Can there be true democracy without freedom of movement for all?

First published in December 2020.

There is a fascinating debate going on in my Twitter timeline at the moment between several of the best immigration experts I know about how to campaign for change. Now, I am not getting involved in that, because frankly they are far brighter than I am, but it did make me think.

I am a firm supporter of universal open borders and often get told that it is pie in the sky and could never happen. It is too big of an ask for people to get behind.

Is it really, though?

Freedom of movement in the EU is widely, outside the UK, acknowledged as workable. Albeit on a reduced level the evolution of MERCOSUR in Latin America provides a framework for it. These regional systems demonstrate the economic effectiveness of allowing people freer movement between states.

We live in an increasingly globalised world. If 2020 has taught us anything it is as easy to hold a meeting with someone in a different country as it is in the same office. Social networks touch the four corners of the planet. Friendship groups aren’t limited by geography.
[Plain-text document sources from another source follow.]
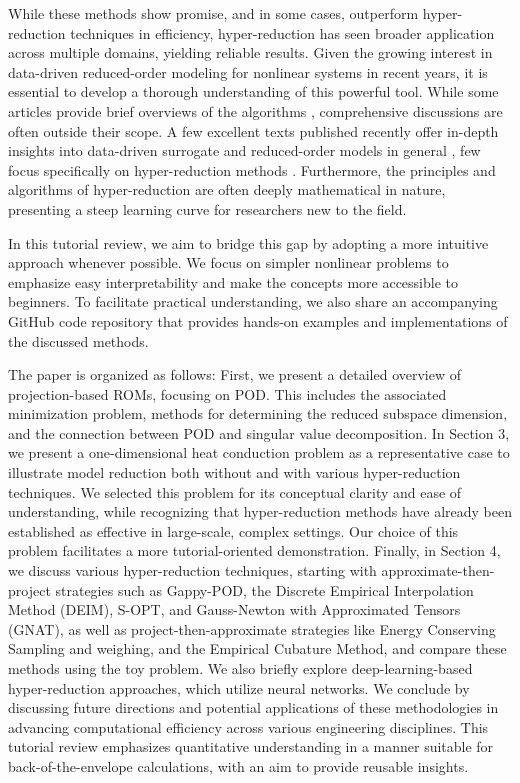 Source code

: \documentclass[11pt]{article}
\begin{document}
While these methods show promise, and in some cases, outperform hyper-reduction techniques in efficiency, hyper-reduction has seen broader application across multiple domains, yielding reliable results.
Given the growing interest in data-driven reduced-order modeling for nonlinear systems in recent years, it is essential to develop a thorough understanding of this powerful tool.
While some articles provide brief overviews of the algorithms \cite{kim2021improved}, comprehensive discussions are often outside their scope.
A few excellent texts published recently offer in-depth insights into data-driven surrogate and reduced-order models in general \cite{benner_2021,brunton2019data-driven,ghattas2021learning,fu2018pod}, few focus specifically on hyper-reduction methods \cite{Nguyen2024}.
Furthermore, the principles and algorithms of hyper-reduction are often deeply mathematical in nature, presenting a steep learning curve for researchers new to the field.


In this tutorial review, we aim to bridge this gap by adopting a more intuitive approach whenever possible.
We focus on simpler nonlinear problems to emphasize easy interpretability and make the concepts more accessible to beginners.
To facilitate practical understanding, we also share an accompanying GitHub code repository that provides hands-on examples and implementations of the discussed methods.


The paper is organized as follows: First, %
we present a detailed overview of projection-based ROMs, focusing on POD.
This includes the associated minimization problem, methods for determining the reduced subspace dimension, and the connection between POD and singular value decomposition.
In Section 3, we present a one-dimensional heat conduction problem as a representative case to illustrate model reduction both without and with various hyper-reduction techniques.
We selected this problem for its conceptual clarity and ease of understanding, while recognizing that hyper-reduction methods have already been established as effective in large-scale, complex settings.
Our choice of this problem facilitates a more tutorial-oriented demonstration.
Finally, in Section 4, we discuss various hyper-reduction techniques, starting with approximate-then-project strategies such as Gappy-POD, the Discrete Empirical Interpolation Method (DEIM), S-OPT, and Gauss-Newton with Approximated Tensors (GNAT), as well as project-then-approximate strategies like Energy Conserving Sampling and weighing, and the Empirical Cubature Method, and compare these methods using the toy problem.
We also briefly explore deep-learning-based hyper-reduction approaches, which utilize neural networks.
We conclude by discussing future directions and potential applications of these methodologies in advancing computational efficiency across various engineering disciplines.
This tutorial review emphasizes quantitative understanding in a manner suitable for back-of-the-envelope calculations, with an aim to provide reusable insights.
\end{document}
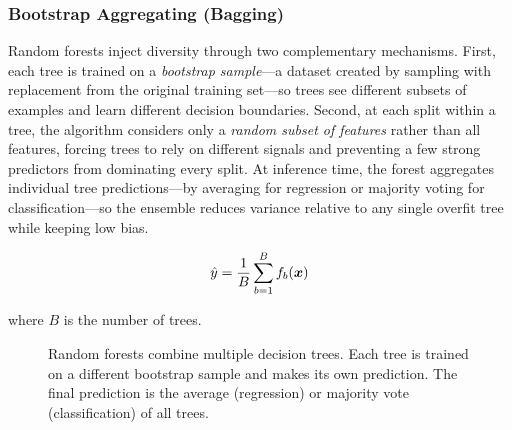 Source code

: \subsubsection{Bootstrap Aggregating (Bagging)}

Random forests inject diversity through two complementary mechanisms. First, each tree is trained on a \emph{bootstrap sample}—a dataset created by sampling with replacement from the original training set—so trees see different subsets of examples and learn different decision boundaries. Second, at each split within a tree, the algorithm considers only a \emph{random subset of features} rather than all features, forcing trees to rely on different signals and preventing a few strong predictors from dominating every split. At inference time, the forest aggregates individual tree predictions—by averaging for regression or majority voting for classification—so the ensemble reduces variance relative to any single overfit tree while keeping low bias.

\begin{equation}
\hat{y} = \frac{1}{B} \sum_{b=1}^{B} f_b(\boldsymbol{x})
\end{equation}

where $B$ is the number of trees.

\begin{figure}[htbp]
\centering
{}
\caption{Random forests combine multiple decision trees. Each tree is trained on a different bootstrap sample and makes its own prediction. The final prediction is the average (regression) or majority vote (classification) of all trees.}
\label{fig:random-forest}
\end{figure}

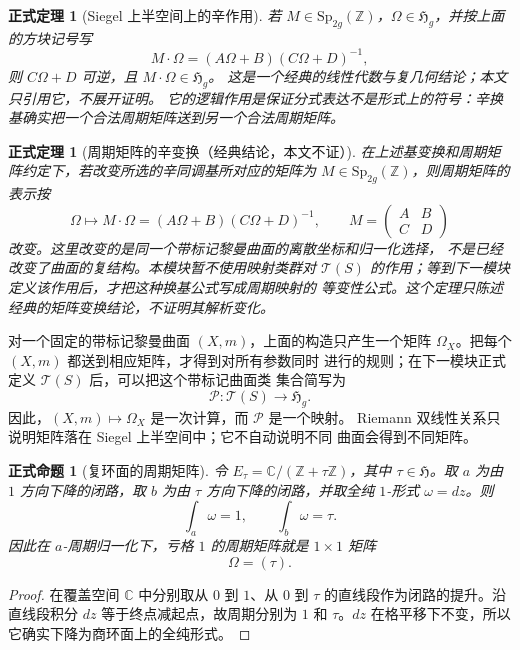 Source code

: \documentclass[UTF8,fontset=none,a4paper,11pt]{ctexart}
\theoremstyle{foundation-definition}
\theoremstyle{foundation-theorem}
\newtheorem{theorem}[definition]{正式定理}
\theoremstyle{foundation-proposition}
\newtheorem{proposition}[definition]{正式命题}
\theoremstyle{foundation-example}
\theoremstyle{foundation-remark}
\theoremstyle{foundation-theorem}
\newcommand{\C}{\mathbb C}
\newcommand{\T}{\mathcal T}
\begin{document}
\begin{theorem}[Siegel 上半空间上的辛作用]\label{thm:siegel-action-well-defined}
若 \(M\in\mathrm{Sp}_{2g}(\mathbb Z)\)，\(\Omega\in\mathfrak H_g\)，并按上面的方块记号写
\[
M\cdot\Omega=(A\Omega+B)(C\Omega+D)^{-1},
\]
则 \(C\Omega+D\) 可逆，且 \(M\cdot\Omega\in\mathfrak H_g\)。
这是一个经典的线性代数与复几何结论；本文只引用它，不展开证明。
它的逻辑作用是保证分式表达不是形式上的符号：辛换基确实把一个合法周期矩阵送到另一个合法周期矩阵。
\end{theorem}

\begin{theorem}[周期矩阵的辛变换（经典结论，本文不证）]
在上述基变换和周期矩阵约定下，若改变所选的辛同调基所对应的矩阵为
\(M\in\mathrm{Sp}_{2g}(\mathbb Z)\)，则周期矩阵的表示按
\[
\Omega\longmapsto M\cdot\Omega
=(A\Omega+B)(C\Omega+D)^{-1},
\qquad
M=\begin{pmatrix}A&B\\C&D\end{pmatrix}
\]
改变。这里改变的是同一个带标记黎曼曲面的离散坐标和归一化选择，
不是已经改变了曲面的复结构。本模块暂不使用映射类群对
\(\T(S)\) 的作用；等到下一模块定义该作用后，才把这种换基公式写成周期映射的
等变性公式。这个定理只陈述经典的矩阵变换结论，不证明其解析变化。
\end{theorem}

对一个固定的带标记黎曼曲面 \((X,m)\)，上面的构造只产生一个矩阵
\(\Omega_X\)。把每个 \((X,m)\) 都送到相应矩阵，才得到对所有参数同时
进行的规则；在下一模块正式定义 \(\T(S)\) 后，可以把这个带标记曲面类
集合简写为
\[
\mathcal P:\T(S)\longrightarrow\mathfrak H_g.
\]
因此，\((X,m)\mapsto\Omega_X\) 是一次计算，而 \(\mathcal P\) 是一个映射。
Riemann 双线性关系只说明矩阵落在 Siegel 上半空间中；它不自动说明不同
曲面会得到不同矩阵。

\begin{proposition}[复环面的周期矩阵]
令 \(E_\tau=\mathbb C/(\mathbb Z+\tau\mathbb Z)\)，其中 \(\tau\in\mathfrak H\)。取 \(a\) 为由 \(1\) 方向下降的闭路，取 \(b\) 为由 \(\tau\) 方向下降的闭路，并取全纯 \(1\)-形式 \(\omega=dz\)。则
\[
\int_a\omega=1,\qquad
\int_b\omega=\tau.
\]
因此在 \(a\)-周期归一化下，亏格 \(1\) 的周期矩阵就是 \(1\times1\) 矩阵
\[
\Omega=(\tau).
\]
\end{proposition}

\begin{proof}
在覆盖空间 \(\mathbb C\) 中分别取从 \(0\) 到 \(1\)、从 \(0\) 到 \(\tau\) 的直线段作为闭路的提升。沿直线段积分 \(dz\) 等于终点减起点，故周期分别为 \(1\) 和 \(\tau\)。\(dz\) 在格平移下不变，所以它确实下降为商环面上的全纯形式。
\end{proof}
\end{document}
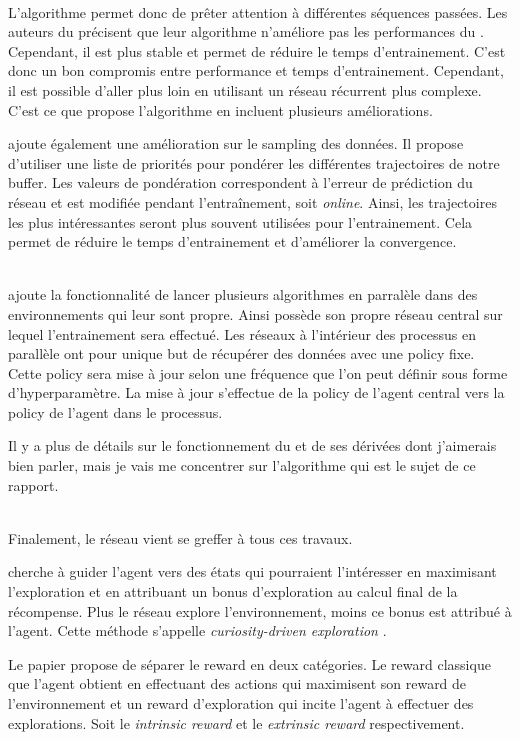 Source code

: ~\\
L'algorithme  permet donc de prêter attention à différentes séquences passées. Les auteurs du  précisent que leur algorithme n'améliore pas les performances du . Cependant, il est plus stable et permet de réduire le temps d'entrainement. C'est donc un bon compromis entre performance et temps d'entrainement. Cependant, il est possible d'aller plus loin en utilisant un réseau récurrent plus complexe. C'est ce que propose l'algorithme  en incluent plusieurs améliorations.

 ajoute également une amélioration sur le sampling des données. Il propose d'utiliser une liste de priorités pour pondérer les différentes trajectoires de notre buffer. Les valeurs de pondération correspondent à l'erreur de prédiction du réseau et est modifiée pendant l'entraînement, soit \textit{online}. Ainsi, les trajectoires les plus intéressantes seront plus souvent utilisées pour l'entrainement. Cela permet de réduire le temps d'entrainement et d'améliorer la convergence.

~\\
 ajoute la fonctionnalité de lancer plusieurs algorithmes  en parralèle dans des environnements qui leur sont propre. Ainsi  possède son propre réseau central  sur lequel l'entrainement sera effectué. Les réseaux à l'intérieur des processus en parallèle ont pour unique but de récupérer des données avec une policy fixe. Cette policy sera mise à jour selon une fréquence que l'on peut définir sous forme d'hyperparamètre. La mise à jour s'effectue de la policy de l'agent central vers la policy de l'agent dans le processus.

Il y a plus de détails sur le fonctionnement du  et de ses dérivées dont j'aimerais bien parler, mais je vais me concentrer sur l'algorithme  qui est le sujet de ce rapport.

~\\
Finalement, le réseau  vient se greffer à tous ces travaux.

 cherche à guider l'agent vers des états qui pourraient l'intéresser en maximisant l'exploration et en attribuant un bonus d'exploration au calcul final de la récompense. Plus le réseau explore l'environnement, moins ce bonus est attribué à l'agent. Cette méthode s'appelle \textit{curiosity-driven exploration} \cite{ICM}.

Le papier propose de séparer le reward en deux catégories. Le reward classique que l'agent obtient en effectuant des actions qui maximisent son reward de l'environnement et un reward d'exploration qui incite l'agent à effectuer des explorations. Soit le \textit{intrinsic reward} et le \textit{extrinsic reward} respectivement.


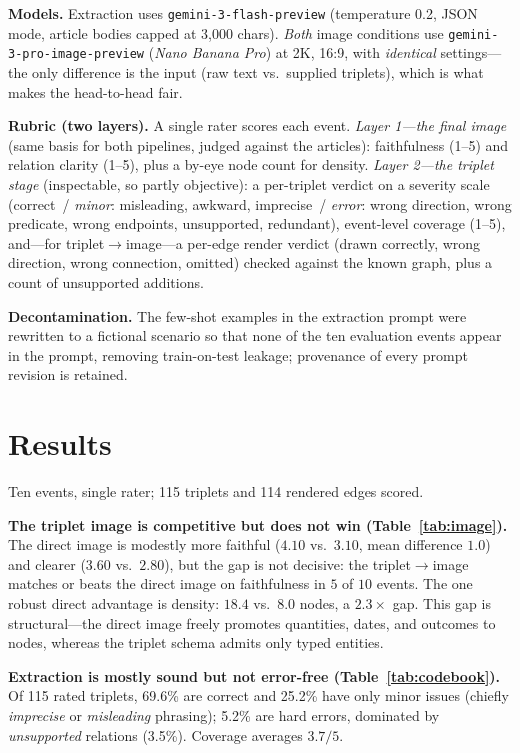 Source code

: \documentclass[sigconf,natbib=false, language=english]{acmart}
\begin{document}
\textbf{Models.} Extraction uses \texttt{gemini-3-flash-preview} (temperature 0.2, JSON mode, article bodies capped at 3{,}000 chars). \emph{Both} image conditions use \texttt{gemini-3-pro-image-preview} (\emph{Nano Banana Pro}) at 2K, 16:9, with \emph{identical} settings---the only difference is the input (raw text vs.\ supplied triplets), which is what makes the head-to-head fair.

\textbf{Rubric (two layers).} A single rater scores each event. \emph{Layer 1---the final image} (same basis for both pipelines, judged against the articles): faithfulness (1--5) and relation clarity (1--5), plus a by-eye node count for density. \emph{Layer 2---the triplet stage} (inspectable, so partly objective): a per-triplet verdict on a severity scale (correct~/ \emph{minor}: misleading, awkward, imprecise~/ \emph{error}: wrong direction, wrong predicate, wrong endpoints, unsupported, redundant), event-level coverage (1--5), and---for triplet$\rightarrow$image---a per-edge render verdict (drawn correctly, wrong direction, wrong connection, omitted) checked against the known graph, plus a count of unsupported additions.

\textbf{Decontamination.} The few-shot examples in the extraction prompt were rewritten to a fictional scenario so that none of the ten evaluation events appear in the prompt, removing train-on-test leakage; provenance of every prompt revision is retained.

\section{Results}
Ten events, single rater; 115 triplets and 114 rendered edges scored.

\textbf{The triplet image is competitive but does not win (Table~\ref{tab:image}).} The direct image is modestly more faithful ($4.10$ vs.\ $3.10$, mean difference $1.0$) and clearer ($3.60$ vs.\ $2.80$), but the gap is not decisive: the triplet$\rightarrow$image matches or beats the direct image on faithfulness in $5$ of $10$ events. The one robust direct advantage is density: $18.4$ vs.\ $8.0$ nodes, a $2.3\times$ gap. This gap is structural---the direct image freely promotes quantities, dates, and outcomes to nodes, whereas the triplet schema admits only typed entities.

\textbf{Extraction is mostly sound but not error-free (Table~\ref{tab:codebook}).} Of 115 rated triplets, 69.6\% are correct and 25.2\% have only minor issues (chiefly \emph{imprecise} or \emph{misleading} phrasing); 5.2\% are hard errors, dominated by \emph{unsupported} relations (3.5\%). Coverage averages $3.7/5$.
\end{document}

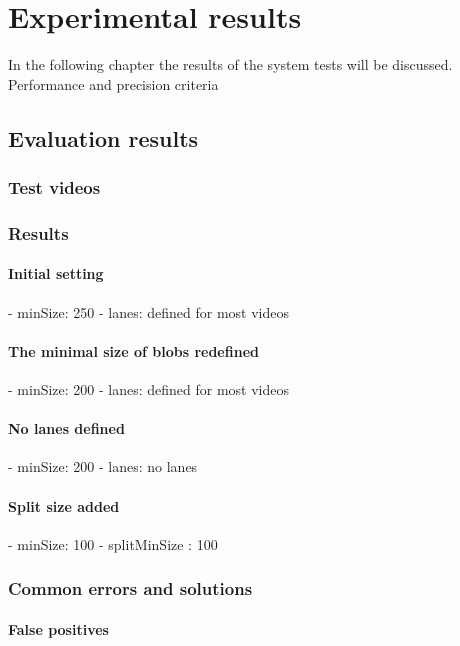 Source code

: \chapter{Experimental results}\label{chap:Tests}
In the following chapter the results of the system tests will be discussed. 
Performance and precision criteria 
\section{Evaluation results}
\subsection{Test videos}


\subsection{Results}
\subsubsection{Initial setting}
- minSize: 250
- lanes: defined for most videos

\subsubsection{The minimal size of blobs redefined}
- minSize: 200
- lanes: defined for most videos

\subsubsection{No lanes defined}
- minSize: 200
- lanes: no lanes

\subsubsection{Split size added}
- minSize: 100
- splitMinSize : 100

\subsection{Common errors and solutions}
\subsubsection{False positives}
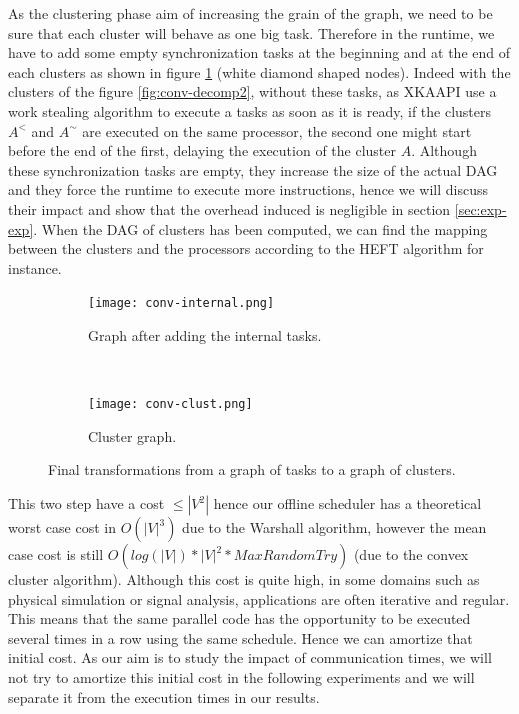 \documentclass[10pt, conference, compsocconf,pdftex,dvipsnames]{IEEEtran}
\begin{document}
As the clustering phase aim of increasing the grain of the graph, we need to
be sure that each cluster will behave as one big task. Therefore in the
runtime, we have to add some empty synchronization tasks at the beginning and
at the end of each clusters as shown in figure \ref{fig:conv-int} (white
diamond shaped nodes). Indeed with the clusters of the figure
\ref{fig:conv-decomp2}, without these tasks,  as XKAAPI use a work stealing
algorithm to execute a tasks as soon as it is ready, if the clusters $A^<$ and
$A^{\sim}$ are executed on the same processor, the second one might start
before the end of the first, delaying the execution of the cluster $A$.
Although these synchronization tasks are empty, they increase the size of the
actual DAG and they force the runtime to execute more instructions, hence we
will discuss their impact and show that the overhead induced is negligible in
section \ref{sec:exp-exp}. When the DAG of
clusters has been computed, we can find the mapping between the clusters and
the processors according to the HEFT algorithm for instance. 

\begin{figure}
    \centering
    \begin{subfigure}{0.24\textwidth}
        \centering
        \texttt{[image: conv-internal.png]}
        \caption{Graph after adding the internal tasks.}
        \label{fig:conv-int}
    \end{subfigure}
    ~
    \begin{subfigure}{0.1\textwidth}
        \centering
        \texttt{[image: conv-clust.png]}
        \caption{Cluster graph.}
        \label{fig:conv-clust}
    \end{subfigure}
    \caption{Final transformations from a graph of tasks to a graph of
    clusters.}
    \label{fig:conv-end}
\end{figure}



This two step have a cost $\leq |V^2|$ hence our offline scheduler has a
theoretical worst case cost in $O(|V|^3)$ due to the Warshall algorithm,
however the mean case cost is still $O(log(|V|)*|V|^2*MaxRandomTry)$ (due to
the convex cluster algorithm).  Although this cost is quite high, in some
domains such as physical simulation or signal analysis, applications are often
iterative and regular. This means that the same parallel code has the
opportunity to be executed several times in a row using the same schedule.
Hence we can amortize that initial cost. As our aim is to study the impact of
communication times, we will not try to amortize this initial cost in the
following experiments and we will separate it from the execution times in our
results.
\end{document}
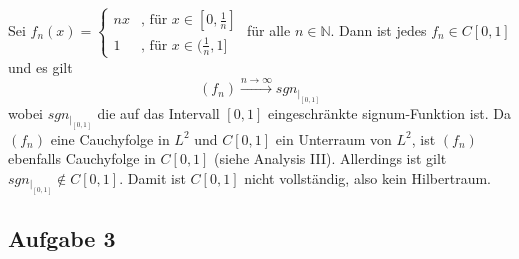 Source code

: \documentclass[11pt,a4paper,ngerman]{article}
\begin{document}
  Sei $f_n (x) = \begin{cases}
                nx & \text{, für $x \in [0,\frac{1}{n}]$} \\
                1 & \text{, für $x \in (\frac{1}{n},1]$}
             \end{cases}$ für alle $n \in \mathbb{N}$. Dann ist jedes $f_n \in C[0,1]$ und es gilt
  \begin{equation*}
    \left( f_n \right) \stackrel{n \to \infty}{\longrightarrow} sgn_{{\left. \right|}_{[0,1]}}
  \end{equation*}
  wobei $sgn_{{\left. \right|}_{[0,1]}}$ die auf das Intervall $[0,1]$ eingeschränkte signum-Funktion ist.
  Da $\left(f_n\right)$ eine Cauchyfolge in $L^2$ und $C[0,1]$ ein Unterraum von $L^2$,
  ist $\left(f_n\right)$ ebenfalls Cauchyfolge in $C[0,1]$ (siehe Analysis III).
  Allerdings ist gilt $ sgn_{{\left. \right|}_{[0,1]}} \notin C[0,1]$.
  Damit ist $C[0,1]$ nicht vollständig, also kein Hilbertraum.
  
\subsection*{Aufgabe 3}

\label{LastPage}
\end{document}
It is a big ask though, but it is a big ask which needs making.

I spend a lot of time working with people on messaging for campaigns. I also, unfortunately, have to spend time with groups explaining when it is time to walk away from a campaign. Framing your argument in the right way, and knowing which battles will undermine your longer term cause, can be seen as compromise. That’s not a problem, so long as your end goal is still made clear.

You think about the historic shifts in attitudes which have taken place in the field of human rights. Most, I would argue, came about because of big, eye catching, expansive asks. It is easier to break a big ask down into smaller ones than build on a smaller one after you achieve it. It is easier if you think about it in terms which people can relate to, and let’s be honest, most cannot with open borders. You need to borrow some money. Which is easier, going in big and achieving something less, or going in small and then trying to get more later?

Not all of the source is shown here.